Wednesday, January 20, 2016

stock market update

The top three charts are daily charts recording the activity in my three favorite trend indicators. In all three cases the indicator is well below a declining 200 day moving average - a typical bear market configuration.

I do think we are in a mini-bear market. My best guess is that when the smoke clears the Dow and the S&P 500 will be off about 20% from their 2015 tops. But even if I am right about this I think the near-term course for the averages is upward from today's low. I expect a rally of 5-7%  followed by a subsequent decline to the ultimate bear market low points.

As I write this the S&P has broken below its October 2014 low at 1813 (basis nearby futures contract) and has now started to rally. The drop from the November 3 top has pretty much matched the size of both the September-October 2014 decline and of the May-August 2015 drop. Moreover, as you can see the 5 day moving average of CBOT put-call ratio is higher than its been since the bear market low in 2009. These observations are good reasons to expect a strong rally from current levels.
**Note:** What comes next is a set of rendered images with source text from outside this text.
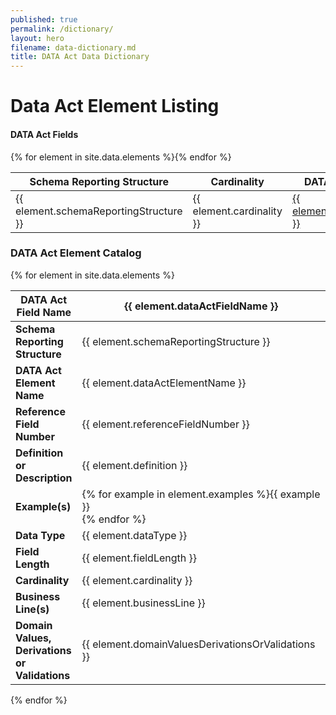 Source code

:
 ```yaml
---
published: true
permalink: /dictionary/
layout: hero
filename: data-dictionary.md
title: DATA Act Data Dictionary
---
```

<h1>Data Act Element Listing</h1>
<h4 class="lead">DATA Act Fields</h4>

<div class="panel panel-default">
	<div class="panel panel-body">
		<table class="table table-striped">
			<thead>
				<tr>
					<th>Schema Reporting Structure</th>
					<th>Cardinality</th>
					<th>DATA Act Field Name</th>
					<th>DATA Act Element Name</th>
				</tr>
			</thead>
      {% for element in site.data.elements %}<tr>
				<td>{{ element.schemaReportingStructure }}</td>
				<td>{{ element.cardinality }}</td>
				<td>
					<a href="#C{{ forloop.index | plus:1 }}">{{ element.dataActFieldName }}</a>
				</td>
				<td>{{ element.dataActElementName }}</td>
			</tr>{% endfor %}
		</table>
	</div>
</div>
<h3 class="lead">DATA Act Element Catalog</h3>
<div class="panel panel-default">
	<div class="panel panel-body">
    {% for element in site.data.elements %}<div class="panel panel-default">
			<div class="panel panel-body">
				<table class="table table-striped" style="width: 100%">
					<thead>
						<tr>
							<th style="width: 20%">DATA Act Field Name</th>
							<th style="width: 80%">{{ element.dataActFieldName }}<a id="C{{ forloop.index | plus:1 }}"></a></th>
						</tr>
					</thead>
					<tbody>
						<tr>
							<td>
								<strong>Schema Reporting Structure</strong>
							</td>
							<td>{{ element.schemaReportingStructure }}</td>
						</tr>
						<tr>
							<td>
								<strong>DATA Act Element Name</strong>
							</td>
							<td>{{ element.dataActElementName }}</td>
						</tr>
						<tr>
							<td>
								<strong>Reference Field Number</strong>
							</td>
							<td>{{ element.referenceFieldNumber }}</td>
						</tr>
						<tr>
							<td>
								<strong>Definition or Description</strong>
							</td>
							<td>{{ element.definition }}</td>
						</tr>
						<tr>
							<td>
								<strong>Example(s)</strong>
							</td>
							<td>{% for example in element.examples %}{{ example }}<br/>
              {% endfor %}</td>
						</tr>
						<tr>
							<td>
								<strong>Data Type</strong>
							</td>
							<td>{{ element.dataType }}</td>
						</tr>
						<tr>
							<td>
								<strong>Field Length</strong>
							</td>
							<td>{{ element.fieldLength }}</td>
						</tr>
						<tr>
							<td>
								<strong>Cardinality</strong>
							</td>
							<td>{{ element.cardinality }}</td>
						</tr>
						<tr>
							<td>
								<strong>Business Line(s)</strong>
							</td>
							<td>{{ element.businessLine }}</td>
						</tr>
						<tr>
							<td>
								<strong>Domain Values, Derivations or Validations</strong>
							</td>
							<td>{{ element.domainValuesDerivationsOrValidations }}</td>
						</tr>
					</tbody>
				</table>
			</div>
		</div>{% endfor %}
	</div>
</div>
The bearish sentiment indicated by the put-call numbers was manifest in the front page of the New York Times last week. There was first a headline about the bearish implications of the crash in oil prices. There followed a couple of days later an above-the-fold story about the stock market drop world-wide.

The drop from the December 29 top in the averages has been extreme and relentless. The consequent build-up of bearish sentiment will probably fuel a strong rally but one unlikely to retrace as much as half the drop seen so far. After this rally is complete I expect the averages to resume their drops to levels about 20% below their 2015 highs.